0xFF followed by another 0xFF (or at the end) is a padding byte.
0xFF followed by a 0 is an escaped 0xFF that is part of the compressed data
0xFF followed by a byte in the range 0xD0..0xD9 is a two byte code
0xFF followed by any other code will have a two byte length field followed by header data. The length field does not include the FF xx, but it does include the length field itself.
0xFF DA (Start Of Scan) marks the start of the compressed data. There is a length field, which only describes the length of the SOS record itself. The compressed data which follows is of unknown length.
The frame starts with an SOI (FF D8) and ends with a EOI (FF D9).

In the MP4 index, each frame is indexed as a single chunk of data. For interlaced frames, the decoder needs to separate the two images, but as you can see from that brief description, that means parsing the whole scan data to find the EOI code. To avoid this, decoders require an additional header at the start of each image, giving the length of the whole image.

Motion JPEG AVI files typically have an APP0 header (FF E0), with the tag ‘AVI1’. The structure of this data can be seen as the APP0 struct in typehandler.cpp, but essentially it just contains the fieldsize for the whole JPEG image. Quicktime requires an APP1 header (FF E1), with a ‘mjpg’ tag. This structure (struct APP1 in typehandler.cpp) is more complicated, as it contains offsets to key fields within the image header as well as the overall length.

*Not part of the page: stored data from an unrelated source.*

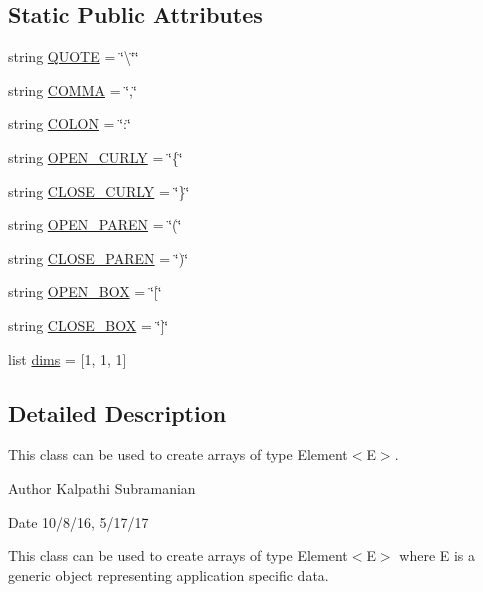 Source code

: \subsection*{Static Public Attributes}
\begin{DoxyCompactItemize}
\item 
string \hyperlink{class_bridges_1_1array_1_1_array_ab951298b5e08d36d671ac2ebb2ec21f0}{Q\+U\+O\+T\+E} = \char`\"{}\textbackslash{}\char`\"{}\char`\"{}
\item 
string \hyperlink{class_bridges_1_1array_1_1_array_a97f8cde2e1e74515a69a67656096d80a}{C\+O\+M\+M\+A} = \char`\"{},\char`\"{}
\item 
string \hyperlink{class_bridges_1_1array_1_1_array_adea15d9951eee9606e7d418b42cd958f}{C\+O\+L\+O\+N} = \char`\"{}\+:\char`\"{}
\item 
string \hyperlink{class_bridges_1_1array_1_1_array_ad87cc0cfd0156a197487451a5fa6cdf5}{O\+P\+E\+N\+\_\+\+C\+U\+R\+L\+Y} = \char`\"{}\{\char`\"{}
\item 
string \hyperlink{class_bridges_1_1array_1_1_array_a960d888bd71958177f94980587f2ea01}{C\+L\+O\+S\+E\+\_\+\+C\+U\+R\+L\+Y} = \char`\"{}\}\char`\"{}
\item 
string \hyperlink{class_bridges_1_1array_1_1_array_a4723c84ca43546eba24b5c2ba3de2526}{O\+P\+E\+N\+\_\+\+P\+A\+R\+E\+N} = \char`\"{}(\char`\"{}
\item 
string \hyperlink{class_bridges_1_1array_1_1_array_a63342b7c783a1a7729f42fbaf8dba8e4}{C\+L\+O\+S\+E\+\_\+\+P\+A\+R\+E\+N} = \char`\"{})\char`\"{}
\item 
string \hyperlink{class_bridges_1_1array_1_1_array_a19b356b6f6898f9a28f1c7f80b90836e}{O\+P\+E\+N\+\_\+\+B\+O\+X} = \char`\"{}\mbox{[}\char`\"{}
\item 
string \hyperlink{class_bridges_1_1array_1_1_array_a72052b359259458c2d4ce29e796d7a59}{C\+L\+O\+S\+E\+\_\+\+B\+O\+X} = \char`\"{}\mbox{]}\char`\"{}
\item 
list \hyperlink{class_bridges_1_1array_1_1_array_ac037f96fff9569134da9d66e33bc1f0f}{dims} = \mbox{[}1, 1, 1\mbox{]}
\end{DoxyCompactItemize}


\subsection{Detailed Description}
This class can be used to create arrays of type Element$<$\+E$>$. 

\begin{DoxyAuthor}{Author}
Kalpathi Subramanian
\end{DoxyAuthor}
\begin{DoxyDate}{Date}
10/8/16, 5/17/17
\end{DoxyDate}
This class can be used to create arrays of type Element$<$\+E$>$ where E is a generic object representing application specific data.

My mux will create or fix up both APP0 and APP1 headers, creating files that are playable by all the players I tried. If one of them is present, I use it to determine the length of the image. If neither are present, the mux will scan the entire image to find the EOI. This works correctly, but slows down the multiplexing process considerably.

There’s another catch. Motion JPEG files normally omit the Huffman table if the default table is used. However, Quicktime will not decompress images that omit the Huffman table, so the multiplexor will insert the default table if it is not present. This, unfortunately, adds 420 bytes to every image (840 bytes for interlaced frames).

The final point is that any MP4 containing Motion JPEG will be rejected by QuickTime. It needs to be labelled as a MOV file. I’ve already met this when adding support for uncompressed PCM audio, and fortunately the fix is very simple. The first four bytes of the ‘ftyp’ atom at the start of the file contain the file type. I’ve been using ‘mp42’ for MP4 files. Changing this to ‘qt ‘ means that QuickTime will accept it as a valid MOV file. My mux will do this if any of the contained streams are in a non-MP4 format (that is, Motion JPEG or uncompressed PCM audio).

2nd May 2013